→ **TASK BRIEF**:
Across the entries below, work out how many lines contain "обновлений". Respond with the number and no other text.

#### SOURCE MATERIAL

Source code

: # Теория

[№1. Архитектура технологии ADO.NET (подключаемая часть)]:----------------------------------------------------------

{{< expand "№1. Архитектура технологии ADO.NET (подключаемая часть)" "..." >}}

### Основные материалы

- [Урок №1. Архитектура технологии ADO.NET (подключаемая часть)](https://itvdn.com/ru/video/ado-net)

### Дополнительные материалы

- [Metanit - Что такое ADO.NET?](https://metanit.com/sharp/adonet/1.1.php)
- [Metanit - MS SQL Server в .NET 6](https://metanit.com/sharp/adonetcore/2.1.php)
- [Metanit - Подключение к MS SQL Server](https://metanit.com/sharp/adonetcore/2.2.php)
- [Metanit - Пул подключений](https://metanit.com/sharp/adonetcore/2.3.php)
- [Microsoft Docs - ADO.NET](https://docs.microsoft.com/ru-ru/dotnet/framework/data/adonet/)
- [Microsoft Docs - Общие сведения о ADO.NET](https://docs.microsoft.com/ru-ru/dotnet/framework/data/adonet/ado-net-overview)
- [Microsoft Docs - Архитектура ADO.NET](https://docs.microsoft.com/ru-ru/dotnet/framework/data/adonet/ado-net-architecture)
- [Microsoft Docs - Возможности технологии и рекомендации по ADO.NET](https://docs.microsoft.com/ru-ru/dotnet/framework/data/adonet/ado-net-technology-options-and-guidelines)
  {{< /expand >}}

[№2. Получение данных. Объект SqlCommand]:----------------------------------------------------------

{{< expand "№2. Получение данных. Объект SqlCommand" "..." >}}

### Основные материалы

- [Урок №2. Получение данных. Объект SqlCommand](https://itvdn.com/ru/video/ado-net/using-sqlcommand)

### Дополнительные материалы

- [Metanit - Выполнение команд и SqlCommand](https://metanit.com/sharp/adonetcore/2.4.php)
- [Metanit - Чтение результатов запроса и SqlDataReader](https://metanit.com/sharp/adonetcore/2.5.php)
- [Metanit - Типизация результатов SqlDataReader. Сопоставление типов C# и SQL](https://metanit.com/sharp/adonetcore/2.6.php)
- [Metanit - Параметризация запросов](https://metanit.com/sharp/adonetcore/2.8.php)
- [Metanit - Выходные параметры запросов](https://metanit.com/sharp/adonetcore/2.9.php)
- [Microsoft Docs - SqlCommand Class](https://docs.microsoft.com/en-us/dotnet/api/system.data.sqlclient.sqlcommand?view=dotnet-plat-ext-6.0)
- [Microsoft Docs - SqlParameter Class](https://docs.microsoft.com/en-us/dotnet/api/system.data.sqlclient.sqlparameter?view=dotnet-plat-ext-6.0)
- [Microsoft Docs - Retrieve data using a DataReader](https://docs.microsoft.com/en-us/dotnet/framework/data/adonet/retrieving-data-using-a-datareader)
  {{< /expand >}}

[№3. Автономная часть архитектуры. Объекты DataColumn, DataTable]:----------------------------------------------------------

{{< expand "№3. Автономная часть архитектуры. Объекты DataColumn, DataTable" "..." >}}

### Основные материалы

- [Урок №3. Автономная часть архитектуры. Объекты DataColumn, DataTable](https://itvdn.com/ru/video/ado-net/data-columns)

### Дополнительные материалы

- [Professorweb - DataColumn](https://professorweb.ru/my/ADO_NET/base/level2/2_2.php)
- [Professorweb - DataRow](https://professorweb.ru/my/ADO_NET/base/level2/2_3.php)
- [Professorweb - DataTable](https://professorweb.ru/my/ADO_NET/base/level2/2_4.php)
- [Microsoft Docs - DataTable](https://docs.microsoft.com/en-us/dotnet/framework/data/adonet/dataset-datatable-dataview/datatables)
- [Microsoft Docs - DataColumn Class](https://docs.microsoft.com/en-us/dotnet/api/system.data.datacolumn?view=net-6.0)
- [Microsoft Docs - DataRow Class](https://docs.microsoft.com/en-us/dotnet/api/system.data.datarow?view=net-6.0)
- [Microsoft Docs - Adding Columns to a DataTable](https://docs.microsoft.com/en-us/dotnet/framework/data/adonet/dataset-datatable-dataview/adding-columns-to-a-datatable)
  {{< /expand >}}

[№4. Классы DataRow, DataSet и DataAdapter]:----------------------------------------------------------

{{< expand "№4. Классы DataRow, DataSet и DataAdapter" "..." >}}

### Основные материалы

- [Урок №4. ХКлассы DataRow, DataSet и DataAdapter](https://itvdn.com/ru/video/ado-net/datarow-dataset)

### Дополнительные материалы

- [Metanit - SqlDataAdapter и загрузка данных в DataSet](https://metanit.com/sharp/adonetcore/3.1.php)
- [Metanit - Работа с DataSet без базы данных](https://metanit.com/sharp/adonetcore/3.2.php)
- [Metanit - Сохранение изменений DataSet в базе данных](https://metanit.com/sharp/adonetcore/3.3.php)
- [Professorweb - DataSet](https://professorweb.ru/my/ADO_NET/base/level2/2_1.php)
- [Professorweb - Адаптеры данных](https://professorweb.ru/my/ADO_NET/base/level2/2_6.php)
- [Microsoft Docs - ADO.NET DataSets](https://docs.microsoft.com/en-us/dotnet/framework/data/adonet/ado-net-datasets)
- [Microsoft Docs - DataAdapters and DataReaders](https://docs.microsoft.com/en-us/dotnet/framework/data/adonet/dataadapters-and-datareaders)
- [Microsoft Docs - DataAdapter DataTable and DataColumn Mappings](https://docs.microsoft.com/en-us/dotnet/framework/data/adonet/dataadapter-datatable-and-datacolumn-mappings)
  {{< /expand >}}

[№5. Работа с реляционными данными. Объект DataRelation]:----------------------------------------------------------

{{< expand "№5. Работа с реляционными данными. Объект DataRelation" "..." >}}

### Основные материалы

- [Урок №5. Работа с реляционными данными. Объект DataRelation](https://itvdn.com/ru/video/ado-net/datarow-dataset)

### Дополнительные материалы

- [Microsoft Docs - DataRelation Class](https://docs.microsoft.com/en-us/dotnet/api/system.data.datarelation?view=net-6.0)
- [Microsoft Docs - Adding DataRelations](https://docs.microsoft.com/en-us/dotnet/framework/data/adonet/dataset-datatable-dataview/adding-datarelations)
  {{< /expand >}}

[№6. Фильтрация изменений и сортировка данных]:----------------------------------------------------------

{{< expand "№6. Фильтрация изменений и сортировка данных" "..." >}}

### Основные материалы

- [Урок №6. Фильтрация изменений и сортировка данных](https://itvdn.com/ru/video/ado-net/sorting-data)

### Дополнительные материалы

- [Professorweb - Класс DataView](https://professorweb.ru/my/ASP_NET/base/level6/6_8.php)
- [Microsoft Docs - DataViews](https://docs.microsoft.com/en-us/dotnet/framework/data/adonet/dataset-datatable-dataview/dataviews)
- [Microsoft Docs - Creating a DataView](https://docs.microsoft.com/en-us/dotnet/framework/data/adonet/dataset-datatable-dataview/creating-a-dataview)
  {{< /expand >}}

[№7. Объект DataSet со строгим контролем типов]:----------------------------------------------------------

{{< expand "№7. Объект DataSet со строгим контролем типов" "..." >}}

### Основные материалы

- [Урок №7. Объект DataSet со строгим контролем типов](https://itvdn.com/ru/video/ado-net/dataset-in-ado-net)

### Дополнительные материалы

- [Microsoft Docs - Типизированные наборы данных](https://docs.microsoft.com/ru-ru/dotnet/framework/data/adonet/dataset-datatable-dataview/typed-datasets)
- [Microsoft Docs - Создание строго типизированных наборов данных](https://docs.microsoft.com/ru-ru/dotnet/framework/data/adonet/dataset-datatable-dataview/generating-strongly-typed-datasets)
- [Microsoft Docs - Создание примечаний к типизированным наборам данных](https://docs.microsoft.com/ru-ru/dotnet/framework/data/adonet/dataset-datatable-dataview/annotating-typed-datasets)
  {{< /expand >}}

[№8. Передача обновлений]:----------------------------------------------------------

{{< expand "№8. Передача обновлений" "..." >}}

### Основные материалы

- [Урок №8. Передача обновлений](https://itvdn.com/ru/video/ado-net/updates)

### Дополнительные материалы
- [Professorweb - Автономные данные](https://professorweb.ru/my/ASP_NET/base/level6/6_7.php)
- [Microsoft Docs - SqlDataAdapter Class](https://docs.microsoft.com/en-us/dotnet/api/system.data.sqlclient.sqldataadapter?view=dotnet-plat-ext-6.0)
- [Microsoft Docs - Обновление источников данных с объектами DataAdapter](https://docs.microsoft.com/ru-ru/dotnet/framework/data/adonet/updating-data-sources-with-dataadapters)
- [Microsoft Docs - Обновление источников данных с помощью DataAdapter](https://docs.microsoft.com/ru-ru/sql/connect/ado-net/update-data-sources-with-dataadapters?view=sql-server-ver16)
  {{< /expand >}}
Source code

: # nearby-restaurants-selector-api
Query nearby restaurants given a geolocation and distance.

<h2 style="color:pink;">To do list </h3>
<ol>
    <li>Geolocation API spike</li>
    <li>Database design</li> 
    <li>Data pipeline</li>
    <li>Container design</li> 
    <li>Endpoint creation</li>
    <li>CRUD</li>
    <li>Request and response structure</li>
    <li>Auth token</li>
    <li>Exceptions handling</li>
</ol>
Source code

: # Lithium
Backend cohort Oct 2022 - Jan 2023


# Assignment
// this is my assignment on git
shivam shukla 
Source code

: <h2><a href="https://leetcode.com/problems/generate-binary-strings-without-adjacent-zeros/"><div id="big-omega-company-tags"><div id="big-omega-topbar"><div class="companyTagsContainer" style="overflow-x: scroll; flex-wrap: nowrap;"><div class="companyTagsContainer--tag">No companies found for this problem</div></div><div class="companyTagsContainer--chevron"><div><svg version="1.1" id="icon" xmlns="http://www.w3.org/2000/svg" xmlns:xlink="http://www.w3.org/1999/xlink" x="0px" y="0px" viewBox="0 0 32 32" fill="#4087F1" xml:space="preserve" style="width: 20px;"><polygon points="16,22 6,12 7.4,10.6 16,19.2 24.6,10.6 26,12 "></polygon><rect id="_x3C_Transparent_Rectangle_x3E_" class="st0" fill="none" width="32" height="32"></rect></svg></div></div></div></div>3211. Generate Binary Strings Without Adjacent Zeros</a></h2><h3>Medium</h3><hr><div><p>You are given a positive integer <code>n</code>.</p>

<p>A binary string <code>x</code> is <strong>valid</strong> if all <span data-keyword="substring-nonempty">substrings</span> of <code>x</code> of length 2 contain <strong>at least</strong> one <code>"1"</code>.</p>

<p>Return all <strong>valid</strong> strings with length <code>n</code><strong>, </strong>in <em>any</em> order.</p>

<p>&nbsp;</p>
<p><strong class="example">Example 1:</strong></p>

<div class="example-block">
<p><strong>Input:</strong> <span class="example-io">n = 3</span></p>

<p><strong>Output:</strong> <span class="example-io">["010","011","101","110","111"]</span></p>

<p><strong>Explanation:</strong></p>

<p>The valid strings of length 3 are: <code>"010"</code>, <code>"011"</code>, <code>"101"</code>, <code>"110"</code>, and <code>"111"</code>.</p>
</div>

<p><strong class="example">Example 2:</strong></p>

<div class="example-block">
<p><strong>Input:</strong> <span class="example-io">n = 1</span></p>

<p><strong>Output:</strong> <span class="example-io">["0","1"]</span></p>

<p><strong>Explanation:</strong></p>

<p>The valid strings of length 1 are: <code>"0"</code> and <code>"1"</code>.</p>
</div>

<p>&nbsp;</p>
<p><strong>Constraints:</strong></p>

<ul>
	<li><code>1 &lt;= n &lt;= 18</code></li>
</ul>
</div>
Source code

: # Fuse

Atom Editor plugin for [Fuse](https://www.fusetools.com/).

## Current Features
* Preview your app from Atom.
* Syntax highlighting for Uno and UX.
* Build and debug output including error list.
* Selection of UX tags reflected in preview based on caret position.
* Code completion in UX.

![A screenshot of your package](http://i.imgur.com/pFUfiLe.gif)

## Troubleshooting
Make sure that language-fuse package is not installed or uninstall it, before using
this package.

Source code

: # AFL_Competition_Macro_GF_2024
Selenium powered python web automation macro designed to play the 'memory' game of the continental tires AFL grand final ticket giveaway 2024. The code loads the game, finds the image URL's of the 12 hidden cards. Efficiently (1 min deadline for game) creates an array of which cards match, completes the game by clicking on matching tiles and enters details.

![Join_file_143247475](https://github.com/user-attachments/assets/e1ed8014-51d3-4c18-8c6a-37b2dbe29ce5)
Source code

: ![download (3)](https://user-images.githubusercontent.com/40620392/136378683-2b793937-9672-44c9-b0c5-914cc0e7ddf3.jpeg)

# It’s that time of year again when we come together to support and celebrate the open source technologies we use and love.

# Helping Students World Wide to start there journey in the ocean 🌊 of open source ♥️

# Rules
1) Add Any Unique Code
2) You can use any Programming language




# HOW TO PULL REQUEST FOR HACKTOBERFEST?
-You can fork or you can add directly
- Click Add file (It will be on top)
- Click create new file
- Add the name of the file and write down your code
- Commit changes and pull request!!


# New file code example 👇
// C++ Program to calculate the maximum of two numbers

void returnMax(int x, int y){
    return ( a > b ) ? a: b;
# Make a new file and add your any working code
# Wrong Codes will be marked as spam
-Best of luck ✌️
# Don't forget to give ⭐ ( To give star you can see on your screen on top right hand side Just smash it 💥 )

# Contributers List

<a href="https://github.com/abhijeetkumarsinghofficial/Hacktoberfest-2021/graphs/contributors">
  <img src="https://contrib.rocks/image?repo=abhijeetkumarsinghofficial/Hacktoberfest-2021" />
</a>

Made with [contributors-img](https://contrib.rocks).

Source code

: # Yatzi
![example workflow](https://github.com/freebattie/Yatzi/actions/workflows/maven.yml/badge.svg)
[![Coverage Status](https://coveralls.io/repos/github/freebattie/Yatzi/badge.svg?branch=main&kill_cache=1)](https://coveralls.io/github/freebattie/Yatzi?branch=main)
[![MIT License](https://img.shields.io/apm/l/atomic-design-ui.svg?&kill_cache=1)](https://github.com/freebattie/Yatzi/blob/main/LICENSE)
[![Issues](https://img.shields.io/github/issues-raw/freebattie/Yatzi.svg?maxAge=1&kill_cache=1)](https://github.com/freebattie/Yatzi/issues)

########

→ **ANSWER BOX**:
3